What is needed: Within the entries underneath, how many lines include the string "application"? State only the number.

Input records:
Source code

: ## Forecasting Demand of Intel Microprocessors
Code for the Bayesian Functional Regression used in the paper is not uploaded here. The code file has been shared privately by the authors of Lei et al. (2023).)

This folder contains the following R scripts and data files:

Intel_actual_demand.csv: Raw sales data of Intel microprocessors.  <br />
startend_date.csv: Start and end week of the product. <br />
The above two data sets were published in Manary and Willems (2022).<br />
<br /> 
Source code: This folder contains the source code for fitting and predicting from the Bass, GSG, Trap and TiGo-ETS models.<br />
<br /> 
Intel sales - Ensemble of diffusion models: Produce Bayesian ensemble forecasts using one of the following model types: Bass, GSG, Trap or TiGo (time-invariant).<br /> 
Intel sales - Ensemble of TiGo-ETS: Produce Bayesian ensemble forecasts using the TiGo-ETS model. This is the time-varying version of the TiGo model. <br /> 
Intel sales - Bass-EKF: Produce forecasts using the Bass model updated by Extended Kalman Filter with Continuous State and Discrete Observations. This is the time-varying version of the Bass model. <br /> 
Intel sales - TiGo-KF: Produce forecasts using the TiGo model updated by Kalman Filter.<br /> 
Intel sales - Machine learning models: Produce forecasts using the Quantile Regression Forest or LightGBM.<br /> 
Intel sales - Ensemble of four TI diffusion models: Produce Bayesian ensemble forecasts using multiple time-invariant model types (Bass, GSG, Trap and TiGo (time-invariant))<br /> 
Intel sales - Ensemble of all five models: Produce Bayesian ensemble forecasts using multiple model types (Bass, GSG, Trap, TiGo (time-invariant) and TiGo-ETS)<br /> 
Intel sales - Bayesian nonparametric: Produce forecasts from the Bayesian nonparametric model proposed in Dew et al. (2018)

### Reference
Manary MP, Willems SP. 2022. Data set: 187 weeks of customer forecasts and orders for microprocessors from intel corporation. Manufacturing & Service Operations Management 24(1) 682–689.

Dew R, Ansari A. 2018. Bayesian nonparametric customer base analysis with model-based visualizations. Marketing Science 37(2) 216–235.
* * *
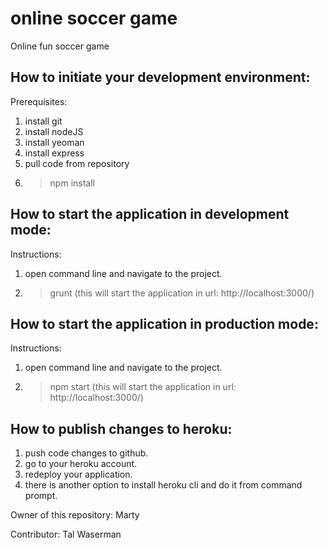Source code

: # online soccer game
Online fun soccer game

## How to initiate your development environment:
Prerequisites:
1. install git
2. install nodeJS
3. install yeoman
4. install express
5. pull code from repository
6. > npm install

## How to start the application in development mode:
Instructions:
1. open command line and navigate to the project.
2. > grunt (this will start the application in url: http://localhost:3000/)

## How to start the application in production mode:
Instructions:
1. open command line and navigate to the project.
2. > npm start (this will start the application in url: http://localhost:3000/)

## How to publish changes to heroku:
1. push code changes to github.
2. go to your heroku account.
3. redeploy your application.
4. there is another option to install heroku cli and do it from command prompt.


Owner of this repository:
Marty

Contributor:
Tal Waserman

Written answer: 5